Vollkommen meine Meinung @ FoolishFarmer

Zur unteren Ausführung: Während der Giebel (Carassius auratus gibelio) nah mit dem Goldfisch (Carassius auratus auratus), ist die Karausche (Carassius carassius) eine eigene Art der Gattung Carassius. Zumindest sah die Taxonomie früher so aus. Keine Ahnung ob sich da was geändert hat.


----------



## FoolishFarmer (11. Mai 2009)

*AW: Goldfisch, Goldkarausche, Koi, Goldgiebel ?*

Der aktuellsten Bestimmungsliteratur (Kottelat&Freyhof 2007) zufolge wird nach Carassius auratus (Goldfischartige, bzw. gold-braun bis bronze farbene), Carassius gibelio (gewöhnlicher Giebel, silber-braun gefärbt) und Carassius carassius (Karausche) unterschieden.
Außerdem wird angegeben, dass die Goldfischformen (26-31) i.d.R. etwas weniger Schuppen entlang der Seitenlinie haben, als der echte Giebel (29-33).


----------



## BastiHessen (11. Mai 2009)

*AW: Goldfisch, Goldkarausche, Koi, Goldgiebel ?*

Alles klar. Danke Dir. Jetzt bin ich wieder ein Stück schlauer


----------



## Lorenz (11. Mai 2009)

*AW: Goldfisch, Goldkarausche, Koi, Goldgiebel ?*

@udoopn
Du hast natürlich recht! Der Lebensraum beeinflusst die Färbung (oder einfach nur den Grad der Ausprägung)!

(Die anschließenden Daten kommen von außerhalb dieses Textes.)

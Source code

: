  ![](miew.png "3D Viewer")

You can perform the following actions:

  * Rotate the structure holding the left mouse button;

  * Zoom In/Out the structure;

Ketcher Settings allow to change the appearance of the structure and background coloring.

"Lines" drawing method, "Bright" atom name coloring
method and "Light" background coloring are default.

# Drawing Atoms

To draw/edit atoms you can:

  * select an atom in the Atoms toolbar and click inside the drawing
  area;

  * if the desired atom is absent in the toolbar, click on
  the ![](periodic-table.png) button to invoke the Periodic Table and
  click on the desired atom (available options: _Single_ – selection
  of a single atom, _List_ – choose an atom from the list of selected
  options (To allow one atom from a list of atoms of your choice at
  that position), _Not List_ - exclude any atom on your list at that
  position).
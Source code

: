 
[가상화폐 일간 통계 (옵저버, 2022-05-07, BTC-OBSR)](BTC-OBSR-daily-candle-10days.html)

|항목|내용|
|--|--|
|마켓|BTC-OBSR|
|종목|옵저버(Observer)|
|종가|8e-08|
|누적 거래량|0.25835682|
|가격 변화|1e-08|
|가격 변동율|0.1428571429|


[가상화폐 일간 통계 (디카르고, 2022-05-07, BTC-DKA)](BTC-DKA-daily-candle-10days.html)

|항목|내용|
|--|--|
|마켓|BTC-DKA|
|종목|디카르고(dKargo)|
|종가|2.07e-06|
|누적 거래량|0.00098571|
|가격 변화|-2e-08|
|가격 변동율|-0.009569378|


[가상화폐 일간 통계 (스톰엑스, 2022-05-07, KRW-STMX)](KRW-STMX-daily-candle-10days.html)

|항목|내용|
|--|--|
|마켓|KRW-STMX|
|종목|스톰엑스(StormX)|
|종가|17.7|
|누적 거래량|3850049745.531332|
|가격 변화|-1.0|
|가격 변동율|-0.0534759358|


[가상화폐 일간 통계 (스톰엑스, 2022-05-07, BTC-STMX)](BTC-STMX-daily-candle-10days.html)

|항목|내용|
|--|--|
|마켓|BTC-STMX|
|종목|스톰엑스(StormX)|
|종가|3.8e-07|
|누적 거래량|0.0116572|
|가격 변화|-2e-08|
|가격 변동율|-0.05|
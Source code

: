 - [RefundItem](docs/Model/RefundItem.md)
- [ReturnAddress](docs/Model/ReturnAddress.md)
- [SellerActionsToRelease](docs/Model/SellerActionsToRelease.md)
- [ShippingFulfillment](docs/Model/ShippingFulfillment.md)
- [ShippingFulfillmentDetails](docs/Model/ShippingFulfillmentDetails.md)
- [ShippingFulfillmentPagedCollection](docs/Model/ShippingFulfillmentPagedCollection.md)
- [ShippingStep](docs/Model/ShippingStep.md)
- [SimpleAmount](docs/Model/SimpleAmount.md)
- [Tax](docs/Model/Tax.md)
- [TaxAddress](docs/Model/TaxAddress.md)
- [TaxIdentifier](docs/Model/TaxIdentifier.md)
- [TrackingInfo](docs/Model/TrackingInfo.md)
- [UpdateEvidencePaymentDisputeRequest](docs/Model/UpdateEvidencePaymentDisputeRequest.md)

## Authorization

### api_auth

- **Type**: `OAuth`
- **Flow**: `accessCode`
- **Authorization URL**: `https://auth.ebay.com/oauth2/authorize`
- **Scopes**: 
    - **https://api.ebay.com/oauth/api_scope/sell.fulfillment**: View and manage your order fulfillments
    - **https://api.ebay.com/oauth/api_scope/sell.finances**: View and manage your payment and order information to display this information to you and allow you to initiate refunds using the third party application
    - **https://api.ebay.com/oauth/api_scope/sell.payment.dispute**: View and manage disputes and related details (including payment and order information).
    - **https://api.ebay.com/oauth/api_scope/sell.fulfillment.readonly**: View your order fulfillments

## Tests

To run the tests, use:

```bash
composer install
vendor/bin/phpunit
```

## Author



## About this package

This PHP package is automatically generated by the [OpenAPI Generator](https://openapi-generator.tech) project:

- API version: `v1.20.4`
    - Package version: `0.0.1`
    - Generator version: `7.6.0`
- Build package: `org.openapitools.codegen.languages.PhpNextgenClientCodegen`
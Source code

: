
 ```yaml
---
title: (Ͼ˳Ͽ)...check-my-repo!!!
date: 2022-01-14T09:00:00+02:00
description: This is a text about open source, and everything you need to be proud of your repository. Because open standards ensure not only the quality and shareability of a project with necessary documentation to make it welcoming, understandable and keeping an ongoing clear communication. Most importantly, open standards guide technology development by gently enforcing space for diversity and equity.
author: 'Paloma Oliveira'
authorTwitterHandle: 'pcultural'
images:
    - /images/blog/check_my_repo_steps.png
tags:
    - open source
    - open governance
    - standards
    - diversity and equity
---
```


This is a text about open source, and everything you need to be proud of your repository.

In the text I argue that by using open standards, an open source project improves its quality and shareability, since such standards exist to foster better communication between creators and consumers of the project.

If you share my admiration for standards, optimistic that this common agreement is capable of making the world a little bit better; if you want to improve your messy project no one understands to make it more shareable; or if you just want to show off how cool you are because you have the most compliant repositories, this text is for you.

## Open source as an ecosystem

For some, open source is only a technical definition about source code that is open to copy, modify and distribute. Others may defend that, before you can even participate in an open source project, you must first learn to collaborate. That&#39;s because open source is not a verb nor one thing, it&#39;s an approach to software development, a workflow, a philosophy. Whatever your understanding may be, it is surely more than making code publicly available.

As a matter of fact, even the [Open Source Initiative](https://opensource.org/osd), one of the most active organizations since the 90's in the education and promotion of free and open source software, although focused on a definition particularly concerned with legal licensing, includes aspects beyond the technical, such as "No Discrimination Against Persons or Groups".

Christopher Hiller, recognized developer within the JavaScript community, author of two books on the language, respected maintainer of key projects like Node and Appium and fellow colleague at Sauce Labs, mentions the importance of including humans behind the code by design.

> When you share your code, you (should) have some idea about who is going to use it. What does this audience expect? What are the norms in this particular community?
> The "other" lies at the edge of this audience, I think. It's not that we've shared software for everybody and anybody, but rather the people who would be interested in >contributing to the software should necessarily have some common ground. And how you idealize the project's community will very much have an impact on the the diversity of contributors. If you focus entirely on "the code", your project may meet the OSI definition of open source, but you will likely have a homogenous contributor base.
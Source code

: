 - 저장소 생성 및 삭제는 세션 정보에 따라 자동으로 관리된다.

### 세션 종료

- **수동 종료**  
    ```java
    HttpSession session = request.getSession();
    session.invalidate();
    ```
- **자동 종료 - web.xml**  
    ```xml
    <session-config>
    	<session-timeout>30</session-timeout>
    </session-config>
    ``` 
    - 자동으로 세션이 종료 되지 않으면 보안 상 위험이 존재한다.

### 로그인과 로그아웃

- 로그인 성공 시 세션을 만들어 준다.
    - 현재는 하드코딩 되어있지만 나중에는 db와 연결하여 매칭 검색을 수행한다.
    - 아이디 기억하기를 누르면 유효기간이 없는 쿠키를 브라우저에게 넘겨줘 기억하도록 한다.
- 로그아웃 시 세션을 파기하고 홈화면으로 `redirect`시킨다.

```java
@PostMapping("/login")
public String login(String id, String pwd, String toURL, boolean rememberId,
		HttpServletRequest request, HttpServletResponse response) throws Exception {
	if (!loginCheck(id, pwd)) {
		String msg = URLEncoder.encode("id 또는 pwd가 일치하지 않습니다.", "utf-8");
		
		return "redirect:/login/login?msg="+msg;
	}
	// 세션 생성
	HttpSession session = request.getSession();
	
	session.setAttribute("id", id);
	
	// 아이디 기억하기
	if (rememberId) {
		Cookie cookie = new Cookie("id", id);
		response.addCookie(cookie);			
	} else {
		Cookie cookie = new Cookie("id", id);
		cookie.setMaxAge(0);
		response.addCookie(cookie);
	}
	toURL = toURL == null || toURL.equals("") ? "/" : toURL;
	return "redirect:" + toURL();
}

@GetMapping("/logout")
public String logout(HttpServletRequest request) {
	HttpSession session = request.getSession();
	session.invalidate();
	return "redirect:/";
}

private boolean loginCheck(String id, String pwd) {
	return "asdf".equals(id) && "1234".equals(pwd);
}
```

Anfang des Jahres habe ich im Rhein einen Döbel gefangen der richtig silbrig war! Als ich ihn hakte dachte ich erst an einen Rapfen bzw. ich war fest davon überzeugt! Erst als ich ihn ziemlich nah am Ufer hatte hab ichs gemerkt...Aus anderen Gewässern die Döbel sind unter Umständen weitaus dunkler und gehen ins "bräunliche".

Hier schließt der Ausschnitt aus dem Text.